Porém, nem São Paulo nem os demais estados que já iniciaram processos de implementação ou atualização do marco legal, como Maranhão Minas Gerais, Rio de Janeiro e Distrito Federal estão seguindo as melhores práticas internacionais.
Na Europa, nos EUA e no governo federal (lei 13.756/2018), a distribuição do arrecadado ® é definida em lei. No mínimo, deveriam definir a participação percentual do governo. Essa prática é essencial para a segurança jurídica do operador (ao planejar os investimentos), importante para o apostador conhecer previamente o retorno esperado e, sobretudo, fundamental ao governo para dar previsibilidade à receita que financiará suas políticas públicas.
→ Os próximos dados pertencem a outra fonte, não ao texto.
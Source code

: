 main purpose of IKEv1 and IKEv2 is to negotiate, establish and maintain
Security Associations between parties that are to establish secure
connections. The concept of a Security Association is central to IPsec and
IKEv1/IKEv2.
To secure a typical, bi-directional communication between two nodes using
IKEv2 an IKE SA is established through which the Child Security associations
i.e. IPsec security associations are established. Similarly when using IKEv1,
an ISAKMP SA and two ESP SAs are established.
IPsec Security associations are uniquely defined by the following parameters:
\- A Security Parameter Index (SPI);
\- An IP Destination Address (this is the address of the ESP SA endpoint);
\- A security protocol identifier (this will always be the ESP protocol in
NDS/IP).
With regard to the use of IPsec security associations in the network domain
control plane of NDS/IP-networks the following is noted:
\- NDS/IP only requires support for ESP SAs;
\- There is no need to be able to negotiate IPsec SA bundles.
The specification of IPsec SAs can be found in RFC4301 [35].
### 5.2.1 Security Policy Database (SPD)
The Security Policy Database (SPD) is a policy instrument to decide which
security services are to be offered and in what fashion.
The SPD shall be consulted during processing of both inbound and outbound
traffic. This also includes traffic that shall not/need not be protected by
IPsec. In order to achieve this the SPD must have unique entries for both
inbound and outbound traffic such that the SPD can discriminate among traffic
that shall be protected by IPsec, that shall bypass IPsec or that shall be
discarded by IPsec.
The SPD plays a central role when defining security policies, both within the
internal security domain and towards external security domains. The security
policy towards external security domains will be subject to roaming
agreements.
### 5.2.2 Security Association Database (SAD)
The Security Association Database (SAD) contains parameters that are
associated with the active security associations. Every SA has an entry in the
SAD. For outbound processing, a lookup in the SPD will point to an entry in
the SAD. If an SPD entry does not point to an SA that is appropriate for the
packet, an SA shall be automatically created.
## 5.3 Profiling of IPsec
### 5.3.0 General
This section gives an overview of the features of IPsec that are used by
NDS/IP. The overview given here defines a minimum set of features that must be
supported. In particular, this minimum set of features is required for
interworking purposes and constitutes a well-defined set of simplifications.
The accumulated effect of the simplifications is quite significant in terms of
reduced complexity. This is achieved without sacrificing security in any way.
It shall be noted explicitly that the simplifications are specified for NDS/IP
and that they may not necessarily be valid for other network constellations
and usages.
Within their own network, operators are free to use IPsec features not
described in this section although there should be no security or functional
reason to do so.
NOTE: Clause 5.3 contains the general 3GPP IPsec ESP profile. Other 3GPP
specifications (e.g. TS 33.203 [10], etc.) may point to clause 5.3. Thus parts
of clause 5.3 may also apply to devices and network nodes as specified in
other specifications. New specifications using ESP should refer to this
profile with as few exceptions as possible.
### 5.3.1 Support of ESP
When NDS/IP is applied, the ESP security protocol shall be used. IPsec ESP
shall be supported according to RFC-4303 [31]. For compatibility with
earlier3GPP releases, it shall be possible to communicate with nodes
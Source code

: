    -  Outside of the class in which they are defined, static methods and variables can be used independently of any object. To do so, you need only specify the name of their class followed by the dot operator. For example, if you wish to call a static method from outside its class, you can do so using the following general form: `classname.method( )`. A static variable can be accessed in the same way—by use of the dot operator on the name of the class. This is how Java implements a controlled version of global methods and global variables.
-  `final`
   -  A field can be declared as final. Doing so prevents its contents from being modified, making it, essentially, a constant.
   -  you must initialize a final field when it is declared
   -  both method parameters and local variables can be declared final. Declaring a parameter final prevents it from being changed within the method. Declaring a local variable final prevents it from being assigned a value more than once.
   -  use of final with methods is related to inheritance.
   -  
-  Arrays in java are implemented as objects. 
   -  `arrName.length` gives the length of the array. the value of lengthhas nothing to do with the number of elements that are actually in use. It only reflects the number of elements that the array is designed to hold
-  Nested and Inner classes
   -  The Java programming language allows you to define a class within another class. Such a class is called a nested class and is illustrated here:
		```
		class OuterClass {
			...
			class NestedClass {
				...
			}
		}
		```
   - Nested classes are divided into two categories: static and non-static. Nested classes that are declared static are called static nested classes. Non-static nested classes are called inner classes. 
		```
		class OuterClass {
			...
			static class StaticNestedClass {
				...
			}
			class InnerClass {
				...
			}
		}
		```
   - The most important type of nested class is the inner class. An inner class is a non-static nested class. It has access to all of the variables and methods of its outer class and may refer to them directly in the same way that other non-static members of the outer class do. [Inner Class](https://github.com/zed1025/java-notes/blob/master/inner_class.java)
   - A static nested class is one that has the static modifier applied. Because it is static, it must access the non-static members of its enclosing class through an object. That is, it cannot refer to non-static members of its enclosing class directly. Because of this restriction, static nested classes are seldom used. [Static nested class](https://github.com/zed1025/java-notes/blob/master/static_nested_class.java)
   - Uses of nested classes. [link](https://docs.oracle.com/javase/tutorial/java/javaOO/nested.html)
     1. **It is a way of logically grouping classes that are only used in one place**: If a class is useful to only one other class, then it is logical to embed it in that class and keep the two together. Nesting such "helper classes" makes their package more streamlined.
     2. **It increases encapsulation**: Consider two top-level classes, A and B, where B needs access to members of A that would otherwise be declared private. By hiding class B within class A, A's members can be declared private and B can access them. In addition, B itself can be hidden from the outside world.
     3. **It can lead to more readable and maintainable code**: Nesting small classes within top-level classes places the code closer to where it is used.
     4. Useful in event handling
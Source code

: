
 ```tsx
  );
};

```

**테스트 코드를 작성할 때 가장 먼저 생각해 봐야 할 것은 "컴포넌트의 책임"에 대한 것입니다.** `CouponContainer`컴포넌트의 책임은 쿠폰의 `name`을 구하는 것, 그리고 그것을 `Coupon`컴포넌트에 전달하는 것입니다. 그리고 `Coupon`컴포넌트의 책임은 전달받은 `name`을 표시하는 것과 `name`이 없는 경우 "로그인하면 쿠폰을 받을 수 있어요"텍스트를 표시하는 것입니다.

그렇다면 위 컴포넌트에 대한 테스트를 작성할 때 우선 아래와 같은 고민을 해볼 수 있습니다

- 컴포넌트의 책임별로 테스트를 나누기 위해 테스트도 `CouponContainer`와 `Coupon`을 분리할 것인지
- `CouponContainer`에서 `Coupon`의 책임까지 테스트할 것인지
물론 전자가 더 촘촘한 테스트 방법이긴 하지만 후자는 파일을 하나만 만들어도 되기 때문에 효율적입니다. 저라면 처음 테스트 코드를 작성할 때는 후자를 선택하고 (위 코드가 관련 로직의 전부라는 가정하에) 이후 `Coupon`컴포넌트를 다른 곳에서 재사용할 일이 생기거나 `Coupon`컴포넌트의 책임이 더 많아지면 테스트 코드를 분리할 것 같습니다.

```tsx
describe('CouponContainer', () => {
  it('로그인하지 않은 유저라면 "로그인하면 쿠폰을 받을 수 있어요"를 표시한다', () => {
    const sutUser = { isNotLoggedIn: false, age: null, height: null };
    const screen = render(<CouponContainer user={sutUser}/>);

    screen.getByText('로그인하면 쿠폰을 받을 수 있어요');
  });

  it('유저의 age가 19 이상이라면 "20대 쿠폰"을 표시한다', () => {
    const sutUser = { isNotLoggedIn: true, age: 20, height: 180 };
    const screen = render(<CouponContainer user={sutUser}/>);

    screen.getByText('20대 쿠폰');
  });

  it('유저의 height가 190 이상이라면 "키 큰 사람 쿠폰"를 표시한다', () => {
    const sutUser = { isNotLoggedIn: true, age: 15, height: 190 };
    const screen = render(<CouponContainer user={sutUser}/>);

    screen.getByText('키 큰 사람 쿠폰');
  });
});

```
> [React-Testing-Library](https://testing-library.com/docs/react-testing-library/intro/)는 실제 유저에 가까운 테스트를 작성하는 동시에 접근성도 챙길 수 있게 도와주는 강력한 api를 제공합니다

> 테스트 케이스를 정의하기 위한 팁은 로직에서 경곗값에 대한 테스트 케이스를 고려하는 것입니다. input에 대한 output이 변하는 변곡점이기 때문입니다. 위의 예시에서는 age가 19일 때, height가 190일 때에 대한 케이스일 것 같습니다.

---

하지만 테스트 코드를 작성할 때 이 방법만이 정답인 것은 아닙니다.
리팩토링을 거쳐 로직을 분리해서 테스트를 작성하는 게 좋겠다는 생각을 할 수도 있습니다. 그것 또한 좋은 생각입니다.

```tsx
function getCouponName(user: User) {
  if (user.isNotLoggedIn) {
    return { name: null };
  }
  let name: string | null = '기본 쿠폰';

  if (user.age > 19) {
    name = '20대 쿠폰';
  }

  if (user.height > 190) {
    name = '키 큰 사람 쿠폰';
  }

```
Ocorre que os estados estão propondo suas leis de forma que caberá aos governos definirem, a posteriori, a participação (%) de cada parte.
A título de exemplo, a lei 13.386/2021 de São Paulo, no que se refere a loterias, é lacônica: “Fica o Poder Executivo autorizado a instituir e explorar, [...] a Loteria Estadual de São Paulo, devendo utilizar o resultado líquido obtido no custeio de ações voltadas à assistência social e à redução da vulnerabilidade social no Estado”. Esses “cheques em branco” ao Executivo estadual podem ser inconstituicionais pelo fato de o percentual “T” ser considerado alíquota de tributo (ainda que voluntário). Mesmo a decisão do STF é clara ao garantir aos estados explorar loterias, deque que “observada a competência privativa da União para legislar sobre o tema”.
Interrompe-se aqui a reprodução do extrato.